Readers often say they need likeable characters in order to connect with literature. Few, if any, of your characters are objectively likeable, yet Mr. Peanut is almost compulsively readable. Do you find your characters likeable and, if not, how do you at least bring enough humanity to them to make them real?
I find them terribly and, at times, hysterically recognizable, and I’d like to think that’s what makes the novel so readable. Numerous couples have told me that they’ve thought the very things these characters have about their spouses but were afraid to admit; that, and their marriages have been through versions of the same situations, both the ruts and redemptions. I think that part of what we’re drawn to when we read fiction is whether or not the characters bring us news about our world—spiritual, emotional, literal, or otherwise.

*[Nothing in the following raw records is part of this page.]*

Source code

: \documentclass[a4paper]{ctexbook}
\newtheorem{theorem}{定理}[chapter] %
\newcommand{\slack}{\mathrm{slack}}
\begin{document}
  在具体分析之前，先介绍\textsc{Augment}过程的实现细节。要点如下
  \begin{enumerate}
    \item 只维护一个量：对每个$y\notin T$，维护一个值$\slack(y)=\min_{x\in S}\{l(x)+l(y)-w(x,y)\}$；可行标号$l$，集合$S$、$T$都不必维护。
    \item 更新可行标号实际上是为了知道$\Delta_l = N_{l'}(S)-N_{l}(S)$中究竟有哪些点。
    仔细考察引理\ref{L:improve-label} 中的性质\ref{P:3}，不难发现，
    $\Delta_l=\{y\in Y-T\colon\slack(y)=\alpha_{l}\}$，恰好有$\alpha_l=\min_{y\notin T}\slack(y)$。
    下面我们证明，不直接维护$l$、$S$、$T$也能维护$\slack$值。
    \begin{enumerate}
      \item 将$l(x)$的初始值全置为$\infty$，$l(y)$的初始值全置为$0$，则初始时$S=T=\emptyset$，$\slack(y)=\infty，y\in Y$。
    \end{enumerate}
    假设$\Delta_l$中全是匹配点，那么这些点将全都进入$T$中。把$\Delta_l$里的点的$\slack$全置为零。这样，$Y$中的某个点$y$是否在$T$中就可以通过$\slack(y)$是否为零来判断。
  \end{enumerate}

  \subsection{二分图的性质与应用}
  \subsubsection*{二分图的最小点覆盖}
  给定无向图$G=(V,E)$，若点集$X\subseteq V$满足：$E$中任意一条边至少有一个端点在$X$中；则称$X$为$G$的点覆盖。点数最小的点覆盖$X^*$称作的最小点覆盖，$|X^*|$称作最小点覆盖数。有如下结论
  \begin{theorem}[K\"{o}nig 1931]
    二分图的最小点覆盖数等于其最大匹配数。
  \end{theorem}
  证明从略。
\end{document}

Humbert Humbert, Nabokov’s famous pedophile, isn’t “likeable,” but the story he tells is enchanting and we’re certainly happy to follow him anywhere, no matter how perverse a place he takes us, because he writes so powerfully and believably about obsession. So it’s not, I think, a question of bringing enough humanity to make them real as much as what Keats demands: beauty and truth, no matter how dark.

Mr. Peanut incorporates a real story—the Sam Sheppard murder case of the 1950s—into its narrative. Was it always your intent to fictionalize this event and how did you negotiate the ‘cold facts’ with your imagining of what occurred?
No, he appeared several years into drafting, again a gift from my father. Initially, the book’s two detectives were allegorical constructs, one assuming all suspects guilty from the get-go, the other the opposite, and after a while I realized I needed a grey-area figure. After my dad and I watched The Fugitive and he told me a brief history of the case, so I read about it and, bingo, there’s my guy: I wanted to rescue the true story from the Hollywood version, because in the remake, Harrison Ford is the paladin knight of marriage, its redeemer in a struggle to regain his good name, whereas what I found so captivating about the Dr. Sam Sheppard murder case was its mystery and muck, what with Sheppard’s serial womanizing, his narcissism, and the way his relationship with his wife anticipated so many moral hazards of the sexual revolution, not to mention the fact that his guilt or innocence remains in question. It’s just a juicy, albeit tragic, mystery, and it required extensive research because I wanted to take Sheppard’s testimony and imagine it from the point of view of the primary suspects—Sheppard, Dr. Lester Hoversten, and window-washer Dick Eberling—as well as Marilyn, the victim. The cold facts are directly incorporated into the novel because you can’t get around them. They’re out there, and so I used them as the plot’s scaffolding.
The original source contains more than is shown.